Drive Review

Drive
By day, ‘Driver’ (Gosling) is a Hollywood stunt man, but by night he makes his real money in the criminal underworld as a top-flight getaway driver. When pretty but very married next-door neighbour Irene (Mulligan) is menaced by hoods, he steps in to protect her and her little boy, only to find himself in an escalating conflict between the local thugs and the Mafia.

by Adam Smith |
Published on
Release Date:

23 Sep 2011

Running Time:

100 minutes

Certificate:

18

Original Title:

Drive

Alan Ladd's 1953 classic Western Shane is a tale of a man who, trying to escape his past, turns up at a homestead and, in trying to save a woman and her child from black-hats, finds himself drawn inexorably back into the violence he has tried to escape. Drive is very much like Shane, in that it has a strong, silent hero, determined to do right by the innocent while struggling against his character which, as Heraclitus so pithily put it, is also his fate. But it also has a sequence of a man having his cranium reduced to a bloody pulp by an enthusiastically deployed boot à la Gaspar Noé’s Irreversible, someone gets a fork shoved in their face, and a good portion of it is shot in slow motion. It is therefore that much better.

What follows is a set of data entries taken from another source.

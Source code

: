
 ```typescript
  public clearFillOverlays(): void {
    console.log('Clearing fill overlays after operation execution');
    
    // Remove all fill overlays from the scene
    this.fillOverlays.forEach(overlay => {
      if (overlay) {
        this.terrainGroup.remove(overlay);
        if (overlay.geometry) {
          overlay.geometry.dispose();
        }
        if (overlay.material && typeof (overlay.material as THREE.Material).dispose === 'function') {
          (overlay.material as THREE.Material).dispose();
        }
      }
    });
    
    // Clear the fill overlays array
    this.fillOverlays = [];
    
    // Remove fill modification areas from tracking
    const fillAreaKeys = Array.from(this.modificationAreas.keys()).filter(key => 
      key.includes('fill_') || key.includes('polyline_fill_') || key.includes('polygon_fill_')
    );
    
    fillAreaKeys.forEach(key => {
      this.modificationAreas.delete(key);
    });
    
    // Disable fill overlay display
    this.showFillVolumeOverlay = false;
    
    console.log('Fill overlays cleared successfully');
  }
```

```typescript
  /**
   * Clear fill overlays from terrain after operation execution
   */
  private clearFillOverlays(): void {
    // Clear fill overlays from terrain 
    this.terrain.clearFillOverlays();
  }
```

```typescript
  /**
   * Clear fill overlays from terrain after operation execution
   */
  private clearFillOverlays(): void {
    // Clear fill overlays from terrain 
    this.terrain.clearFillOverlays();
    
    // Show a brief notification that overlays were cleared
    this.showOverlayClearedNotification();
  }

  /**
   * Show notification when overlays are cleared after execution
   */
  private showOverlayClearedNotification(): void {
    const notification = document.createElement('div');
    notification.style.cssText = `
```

Nicolas Winding Refn, a Danish director best known for the Pusher trilogy and 2008’s thug-opic Bronson, is proof of the fact that American pulp is sometimes much better done by Europeans. Think of Paul Verhoeven’s mischievous satires RoboCop and Starship Troopers. Here Refn delivers a gripping, gritty neo-noir drenched in so much mid-’80s styling that the only thing that seems to be missing is Simon Bates thanking us for listening and exhorting us to enjoy the film.

Refn’s skills are not limited to artfully conceived bloodletting: an opening sequence in which our hero practises his trade, transporting a pair of thieves from their place of business to safety, dodging, parking and reversing, is a masterclass of cutting in which the precision of the editing matches that of the driving (and actually it’s far more exciting than the more conventional car chase later in the movie). Meanwhile Newton Thomas Sigel’s sheeny cinematography delivers gorgeous chopper shots of the neon-flecked night-time streets of LA and moody renderings of asphalt car parks, race-tracks and diners. The cumulative and exhilarating sensation is that Walter Hill or William Friedkin made an urban noir sometime back in 1986 and somehow you missed it (and it’s easily as good as The Driver or To Live And Die In LA).

And Refn’s good taste extends to the casting. Carey Mulligan might not have a lot to do, but she looks believably vulnerable; Albert Brooks proves that actors more familiar with comedy can often turn on their menacing side to great effect (it’s he who gets to stick a fork in a guy’s face), while Ron Perlman, well, as usual Ron Perlman just has to turn up, really.

And then there’s Ryan Gosling. Starmaking roles are as rare as actual stars these days, but this just might be one. Gosling pushes the strong, silent (exceptionally pretty) type almost, but only almost, to parody. Toothpick permanently wedged between his teeth (an obvious nod to Clint Eastwood’s ’60s cheroot, and indeed, the ‘no-name hero’ and vengeance fantasy plot reinforce the feeling that this might be as much Western as thriller), he channels the glacially imperturbable attitude of Steve McQueen. He even manages to make what looks like a quilted jacket sporting a yellow scorpion emblazoned on the back — a nod either to Kenneth Anger’s cult 1964 short Scorpio Rising or the fable of The Scorpion And The Frog, depending on who you believe — look like something you might want to check out on your next visit to Topman. An actor hasn’t looked this cool in rubbish duds since Brad Pitt in that teapot dressing-gown in Fight Club. But Drive’s primary pleasure is its astonishingly realised retro style: it’s as if someone distilled a tincture of the ’80s, all cocaine attitude and Giorgio Moroder, and mainlined it into something like the present. Top Gear, then.

Oh alright, it ain’t Shane. But it is about as much shamelessly disreputable, stylish, ultra-violent fun you’re going to have at the movies this year.